Top of Data for review

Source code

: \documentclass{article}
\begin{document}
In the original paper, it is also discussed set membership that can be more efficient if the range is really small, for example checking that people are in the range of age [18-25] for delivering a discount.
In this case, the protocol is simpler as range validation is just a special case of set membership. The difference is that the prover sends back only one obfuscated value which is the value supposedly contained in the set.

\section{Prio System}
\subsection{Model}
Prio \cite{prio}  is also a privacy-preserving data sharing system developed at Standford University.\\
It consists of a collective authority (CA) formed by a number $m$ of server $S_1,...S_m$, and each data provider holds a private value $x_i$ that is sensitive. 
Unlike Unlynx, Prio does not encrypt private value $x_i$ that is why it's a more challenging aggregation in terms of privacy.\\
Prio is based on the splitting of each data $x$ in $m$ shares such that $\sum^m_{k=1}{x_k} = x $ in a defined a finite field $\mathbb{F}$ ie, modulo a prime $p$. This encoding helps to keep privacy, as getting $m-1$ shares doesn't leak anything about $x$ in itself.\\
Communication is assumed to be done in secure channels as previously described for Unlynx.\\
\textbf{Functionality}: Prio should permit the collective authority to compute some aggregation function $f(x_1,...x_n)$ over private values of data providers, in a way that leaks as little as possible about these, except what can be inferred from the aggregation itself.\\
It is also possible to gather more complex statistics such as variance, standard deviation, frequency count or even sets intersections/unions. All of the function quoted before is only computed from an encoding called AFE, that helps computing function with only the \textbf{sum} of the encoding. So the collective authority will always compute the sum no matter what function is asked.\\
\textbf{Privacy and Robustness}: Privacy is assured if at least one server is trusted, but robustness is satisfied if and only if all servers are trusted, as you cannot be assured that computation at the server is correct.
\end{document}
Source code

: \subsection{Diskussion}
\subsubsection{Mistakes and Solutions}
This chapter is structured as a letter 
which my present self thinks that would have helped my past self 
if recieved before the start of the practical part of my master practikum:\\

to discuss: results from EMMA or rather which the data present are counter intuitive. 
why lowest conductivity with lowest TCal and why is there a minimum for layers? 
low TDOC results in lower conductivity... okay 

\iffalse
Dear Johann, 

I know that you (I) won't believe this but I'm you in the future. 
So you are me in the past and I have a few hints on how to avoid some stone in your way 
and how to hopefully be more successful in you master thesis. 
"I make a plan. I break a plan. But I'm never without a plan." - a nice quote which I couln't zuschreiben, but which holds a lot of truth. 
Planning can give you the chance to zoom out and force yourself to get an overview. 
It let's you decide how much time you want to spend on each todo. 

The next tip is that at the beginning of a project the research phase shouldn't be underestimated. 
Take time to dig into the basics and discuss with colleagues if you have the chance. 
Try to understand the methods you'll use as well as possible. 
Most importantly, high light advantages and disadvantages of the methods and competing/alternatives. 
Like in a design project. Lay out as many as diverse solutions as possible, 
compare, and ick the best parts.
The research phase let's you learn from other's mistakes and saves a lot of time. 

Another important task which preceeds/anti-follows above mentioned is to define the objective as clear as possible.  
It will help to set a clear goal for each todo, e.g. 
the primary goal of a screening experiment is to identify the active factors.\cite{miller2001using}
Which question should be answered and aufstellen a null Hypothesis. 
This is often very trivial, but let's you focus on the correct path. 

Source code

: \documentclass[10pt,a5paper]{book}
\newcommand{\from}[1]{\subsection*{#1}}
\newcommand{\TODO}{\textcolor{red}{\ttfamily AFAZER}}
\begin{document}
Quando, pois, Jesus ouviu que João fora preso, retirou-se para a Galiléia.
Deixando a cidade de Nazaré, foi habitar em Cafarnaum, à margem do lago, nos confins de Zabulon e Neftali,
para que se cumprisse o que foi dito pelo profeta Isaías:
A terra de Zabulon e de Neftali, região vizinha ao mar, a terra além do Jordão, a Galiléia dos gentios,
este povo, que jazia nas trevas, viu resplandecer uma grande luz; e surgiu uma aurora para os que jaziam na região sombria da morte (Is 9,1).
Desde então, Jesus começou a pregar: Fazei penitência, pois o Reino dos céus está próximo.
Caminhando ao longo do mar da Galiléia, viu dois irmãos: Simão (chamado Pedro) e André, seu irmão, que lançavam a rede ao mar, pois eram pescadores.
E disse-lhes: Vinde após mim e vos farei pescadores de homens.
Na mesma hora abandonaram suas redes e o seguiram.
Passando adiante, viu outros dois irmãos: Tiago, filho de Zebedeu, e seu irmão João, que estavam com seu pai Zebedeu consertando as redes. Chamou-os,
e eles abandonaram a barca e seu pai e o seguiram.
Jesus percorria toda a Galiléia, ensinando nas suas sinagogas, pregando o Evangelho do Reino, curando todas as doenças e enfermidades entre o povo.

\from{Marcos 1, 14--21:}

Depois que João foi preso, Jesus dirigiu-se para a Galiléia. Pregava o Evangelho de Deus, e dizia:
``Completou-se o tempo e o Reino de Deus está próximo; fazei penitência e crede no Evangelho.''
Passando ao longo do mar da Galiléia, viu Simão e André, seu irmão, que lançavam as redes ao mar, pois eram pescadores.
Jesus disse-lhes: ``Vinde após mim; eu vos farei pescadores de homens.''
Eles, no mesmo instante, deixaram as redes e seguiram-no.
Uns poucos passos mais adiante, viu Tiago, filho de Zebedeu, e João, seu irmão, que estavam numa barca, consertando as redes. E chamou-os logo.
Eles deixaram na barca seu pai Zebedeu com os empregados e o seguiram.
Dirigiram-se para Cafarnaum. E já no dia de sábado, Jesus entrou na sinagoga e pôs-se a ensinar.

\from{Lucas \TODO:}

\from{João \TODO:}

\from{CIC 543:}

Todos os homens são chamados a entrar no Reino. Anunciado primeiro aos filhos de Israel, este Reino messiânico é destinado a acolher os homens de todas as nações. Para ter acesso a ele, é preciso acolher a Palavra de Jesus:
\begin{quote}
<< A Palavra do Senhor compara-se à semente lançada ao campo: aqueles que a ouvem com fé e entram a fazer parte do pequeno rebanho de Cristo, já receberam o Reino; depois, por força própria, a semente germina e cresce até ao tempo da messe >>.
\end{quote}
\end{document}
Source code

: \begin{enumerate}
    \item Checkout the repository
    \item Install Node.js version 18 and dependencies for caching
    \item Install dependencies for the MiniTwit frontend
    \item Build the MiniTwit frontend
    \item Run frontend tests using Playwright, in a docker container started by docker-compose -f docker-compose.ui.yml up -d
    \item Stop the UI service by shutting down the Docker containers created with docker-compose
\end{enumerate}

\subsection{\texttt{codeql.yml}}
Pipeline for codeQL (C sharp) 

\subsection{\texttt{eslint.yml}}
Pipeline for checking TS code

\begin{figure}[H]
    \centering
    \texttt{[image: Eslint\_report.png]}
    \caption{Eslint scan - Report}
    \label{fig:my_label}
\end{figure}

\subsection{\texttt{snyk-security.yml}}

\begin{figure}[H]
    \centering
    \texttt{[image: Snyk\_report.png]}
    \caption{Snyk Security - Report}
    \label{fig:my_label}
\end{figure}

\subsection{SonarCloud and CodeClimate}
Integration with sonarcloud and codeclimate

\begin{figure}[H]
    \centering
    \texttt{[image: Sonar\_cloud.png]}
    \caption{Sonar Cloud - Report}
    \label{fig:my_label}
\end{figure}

Bottom of Data for review

# Exercise goal:
The result is a copy of every line above where the word "only" shows up.

# Solution to the exercise:
In this case, the protocol is simpler as range validation is just a special case of set membership. The difference is that the prover sends back only one obfuscated value which is the value supposedly contained in the set.
It is also possible to gather more complex statistics such as variance, standard deviation, frequency count or even sets intersections/unions. All of the function quoted before is only computed from an encoding called AFE, that helps computing function with only the \textbf{sum} of the encoding. So the collective authority will always compute the sum no matter what function is asked.\\
\textbf{Privacy and Robustness}: Privacy is assured if at least one server is trusted, but robustness is satisfied if and only if all servers are trusted, as you cannot be assured that computation at the server is correct.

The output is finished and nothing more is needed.